Work task: Please copy out the lines in the entries that contain "what".

Data for this exercise:
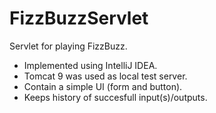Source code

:# FizzBuzzServlet

Servlet for playing FizzBuzz.
- Implemented using IntelliJ IDEA.
- Tomcat 9 was used as local test server.
- Contain a simple UI (form and button).
- Keeps history of succesfull input(s)/outputs.
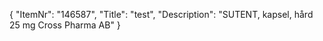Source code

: {
  "ItemNr": "146587",
  "Title": "test",
  "Description": "SUTENT, kapsel, hård 25 mg Cross Pharma AB"
}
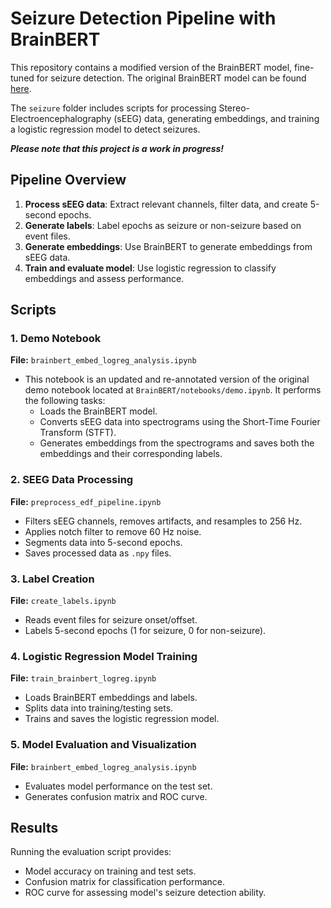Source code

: # Seizure Detection Pipeline with BrainBERT

This repository contains a modified version of the BrainBERT model, fine-tuned for seizure detection. The original BrainBERT model can be found [here](https://github.com/czlwang/BrainBERT).

The `seizure` folder includes scripts for processing Stereo-Electroencephalography (sEEG) data, generating embeddings, and training a logistic regression model to detect seizures.

***Please note that this project is a work in progress!***

## Pipeline Overview

1. **Process sEEG data**: Extract relevant channels, filter data, and create 5-second epochs.
2. **Generate labels**: Label epochs as seizure or non-seizure based on event files.
3. **Generate embeddings**: Use BrainBERT to generate embeddings from sEEG data.
4. **Train and evaluate model**: Use logistic regression to classify embeddings and assess performance.

## Scripts

### 1. Demo Notebook
**File:** `brainbert_embed_logreg_analysis.ipynb`

- This notebook is an updated and re-annotated version of the original demo notebook located at `BrainBERT/notebooks/demo.ipynb`. It performs the following tasks:
  - Loads the BrainBERT model.
  - Converts sEEG data into spectrograms using the Short-Time Fourier Transform (STFT).
  - Generates embeddings from the spectrograms and saves both the embeddings and their corresponding labels.

### 2. SEEG Data Processing
**File:** `preprocess_edf_pipeline.ipynb`

- Filters sEEG channels, removes artifacts, and resamples to 256 Hz.
- Applies notch filter to remove 60 Hz noise.
- Segments data into 5-second epochs.
- Saves processed data as `.npy` files.

### 3. Label Creation
**File:** `create_labels.ipynb`

- Reads event files for seizure onset/offset.
- Labels 5-second epochs (1 for seizure, 0 for non-seizure).

### 4. Logistic Regression Model Training
**File:** `train_brainbert_logreg.ipynb`

- Loads BrainBERT embeddings and labels.
- Splits data into training/testing sets.
- Trains and saves the logistic regression model.

### 5. Model Evaluation and Visualization
**File:** `brainbert_embed_logreg_analysis.ipynb`

- Evaluates model performance on the test set.
- Generates confusion matrix and ROC curve.

## Results

Running the evaluation script provides:

- Model accuracy on training and test sets.
- Confusion matrix for classification performance.
- ROC curve for assessing model's seizure detection ability.
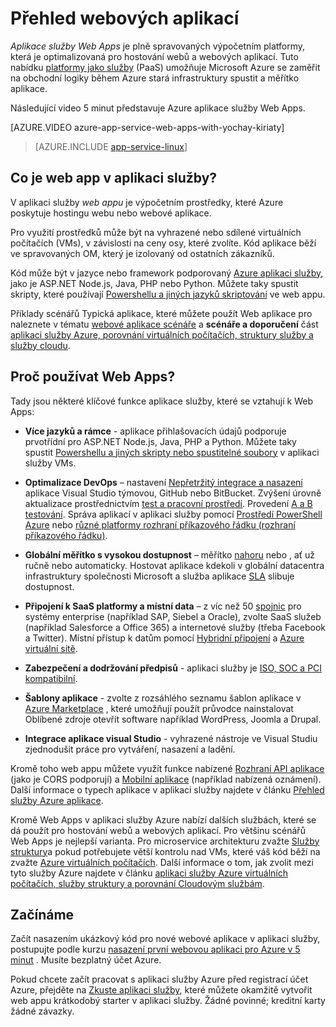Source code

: <properties
    pageTitle="Webová aplikace přehled | Microsoft Azure"
    description="Zjistěte, jak aplikaci služby Azure pomáhá vyvíjet a hostování webových aplikací"
    services="app-service\web"
    documentationCenter=""
    authors="cephalin"
    manager="erikre"
    editor=""/>

<tags
    ms.service="app-service-web"
    ms.workload="web"
    ms.tgt_pltfrm="na"
    ms.devlang="na"
    ms.topic="get-started-article"
    ms.date="10/28/2016"
    ms.author="cephalin"/>

# <a name="web-apps-overview"></a>Přehled webových aplikací

*Aplikace služby Web Apps* je plně spravovaných výpočetním platformy, která je optimalizovaná pro hostování webů a webových aplikací. Tuto nabídku [platformy jako služby](https://en.wikipedia.org/wiki/Platform_as_a_service) (PaaS) umožňuje Microsoft Azure se zaměřit na obchodní logiky během Azure stará infrastruktury spustit a měřítko aplikace.

Následující video 5 minut představuje Azure aplikace služby Web Apps.

[AZURE.VIDEO azure-app-service-web-apps-with-yochay-kiriaty]

>[AZURE.INCLUDE [app-service-linux](../../includes/app-service-linux.md)]

## <a name="what-is-a-web-app-in-app-service"></a>Co je web app v aplikaci služby?

V aplikaci služby *web appu* je výpočetním prostředky, které Azure poskytuje hostingu webu nebo webové aplikace.  

Pro využití prostředků může být na vyhrazené nebo sdílené virtuálních počítačích (VMs), v závislosti na ceny osy, které zvolíte. Kód aplikace běží ve spravovaných OM, který je izolovaný od ostatních zákazníků.

Kód může být v jazyce nebo framework podporovaný [Azure aplikaci služby](../app-service/app-service-value-prop-what-is.md), jako je ASP.NET Node.js, Java, PHP nebo Python. Můžete taky spustit skripty, které používají [Powershellu a jiných jazyků skriptování](web-sites-create-web-jobs.md#acceptablefiles) ve web appu.

Příklady scénářů Typická aplikace, které můžete použít Web aplikace pro naleznete v tématu [webové aplikace scénáře](https://azure.microsoft.com/documentation/scenarios/web-app/) a **scénáře a doporučení** část [aplikaci služby Azure, porovnání virtuálních počítačích, struktury služby a služby cloudu](choose-web-site-cloud-service-vm.md#scenarios).

## <a name="why-use-web-apps"></a>Proč používat Web Apps?

Tady jsou některé klíčové funkce aplikace služby, které se vztahují k Web Apps:

- **Více jazyků a rámce** - aplikace přihlašovacích údajů podporuje prvotřídní pro ASP.NET Node.js, Java, PHP a Python. Můžete taky spustit [Powershellu a jiných skripty nebo spustitelné soubory](../app-service-web/web-sites-create-web-jobs.md) v aplikaci služby VMs.

- **Optimalizace DevOps** – nastavení [Nepřetržitý integrace a nasazení](../app-service-web/app-service-continuous-deployment.md) aplikace Visual Studio týmovou, GitHub nebo BitBucket. Zvýšení úrovně aktualizace prostřednictvím [test a pracovní prostředí](../app-service-web/web-sites-staged-publishing.md). Provedení [A a B testování](../app-service-web/app-service-web-test-in-production-get-start.md). Správa aplikací v aplikaci služby pomocí [Prostředí PowerShell Azure](../powershell-install-configure.md) nebo [různé platformy rozhraní příkazového řádku (rozhraní příkazového řádku)](../xplat-cli-install.md).

- **Globální měřítko s vysokou dostupnost** – měřítko [nahoru](../app-service-web/web-sites-scale.md) nebo [,](../monitoring-and-diagnostics/insights-how-to-scale.md) ať už ručně nebo automaticky. Hostovat aplikace kdekoli v globální datacentra infrastruktury společnosti Microsoft a služba aplikace [SLA](https://azure.microsoft.com/support/legal/sla/app-service/) slibuje dostupnost.

- **Připojení k SaaS platformy a místní data** – z víc než 50 [spojnic](../connectors/apis-list.md) pro systémy enterprise (například SAP, Siebel a Oracle), zvolte SaaS služeb (například Salesforce a Office 365) a internetové služby (třeba Facebook a Twitter). Místní přístup k datům pomocí [Hybridní připojení](../biztalk-services/integration-hybrid-connection-overview.md) a [Azure virtuální sítě](../app-service-web/web-sites-integrate-with-vnet.md).

- **Zabezpečení a dodržování předpisů** - aplikaci služby je [ISO, SOC a PCI kompatibilní](https://www.microsoft.com/TrustCenter/).

- **Šablony aplikace** - zvolte z rozsáhlého seznamu šablon aplikace v [Azure Marketplace](https://azure.microsoft.com/marketplace/) , které umožňují použít průvodce nainstalovat Oblíbené zdroje otevřít software například WordPress, Joomla a Drupal.

- **Integrace aplikace visual Studio** - vyhrazené nástroje ve Visual Studiu zjednodušit práce pro vytváření, nasazení a ladění.

Kromě toho web appu můžete využít funkce nabízené [Rozhraní API aplikace](../app-service-api/app-service-api-apps-why-best-platform.md) (jako je CORS podporují) a [Mobilní aplikace](../app-service-mobile/app-service-mobile-value-prop.md) (například nabízená oznámení). Další informace o typech aplikace v aplikaci služby najdete v článku [Přehled služby Azure aplikace](../app-service/app-service-value-prop-what-is.md).

Kromě Web Apps v aplikaci služby Azure nabízí dalších službách, které se dá použít pro hostování webů a webových aplikací. Pro většinu scénářů Web Apps je nejlepší varianta.  Pro microservice architekturu zvažte [Služby struktury](https://azure.microsoft.com/documentation/services/service-fabric)a pokud potřebujete větší kontrolu nad VMs, které váš kód běží na zvažte [Azure virtuálních počítačích](https://azure.microsoft.com/documentation/services/virtual-machines/). Další informace o tom, jak zvolit mezi tyto služby Azure najdete v článku [aplikaci služby Azure virtuálních počítačích, služby struktury a porovnání Cloudovým službám](choose-web-site-cloud-service-vm.md).

## <a name="getting-started"></a>Začínáme

Začít nasazením ukázkový kód pro nové webové aplikace v aplikaci služby, postupujte podle kurzu [nasazení první webovou aplikaci pro Azure v 5 minut](app-service-web-get-started.md) . Musíte bezplatný účet Azure.

Pokud chcete začít pracovat s aplikaci služby Azure před registrací účet Azure, přejděte na [Zkuste aplikaci služby](http://go.microsoft.com/fwlink/?LinkId=523751), které můžete okamžitě vytvořit web appu krátkodobý starter v aplikaci služby. Žádné povinné; kreditní karty žádné závazky.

Finished task:
## <a name="what-is-a-web-app-in-app-service"></a>Co je web app v aplikaci služby?
Kód může být v jazyce nebo framework podporovaný [Azure aplikaci služby](../app-service/app-service-value-prop-what-is.md), jako je ASP.NET Node.js, Java, PHP nebo Python. Můžete taky spustit skripty, které používají [Powershellu a jiných jazyků skriptování](web-sites-create-web-jobs.md#acceptablefiles) ve web appu.
Kromě toho web appu můžete využít funkce nabízené [Rozhraní API aplikace](../app-service-api/app-service-api-apps-why-best-platform.md) (jako je CORS podporují) a [Mobilní aplikace](../app-service-mobile/app-service-mobile-value-prop.md) (například nabízená oznámení). Další informace o typech aplikace v aplikaci služby najdete v článku [Přehled služby Azure aplikace](../app-service/app-service-value-prop-what-is.md).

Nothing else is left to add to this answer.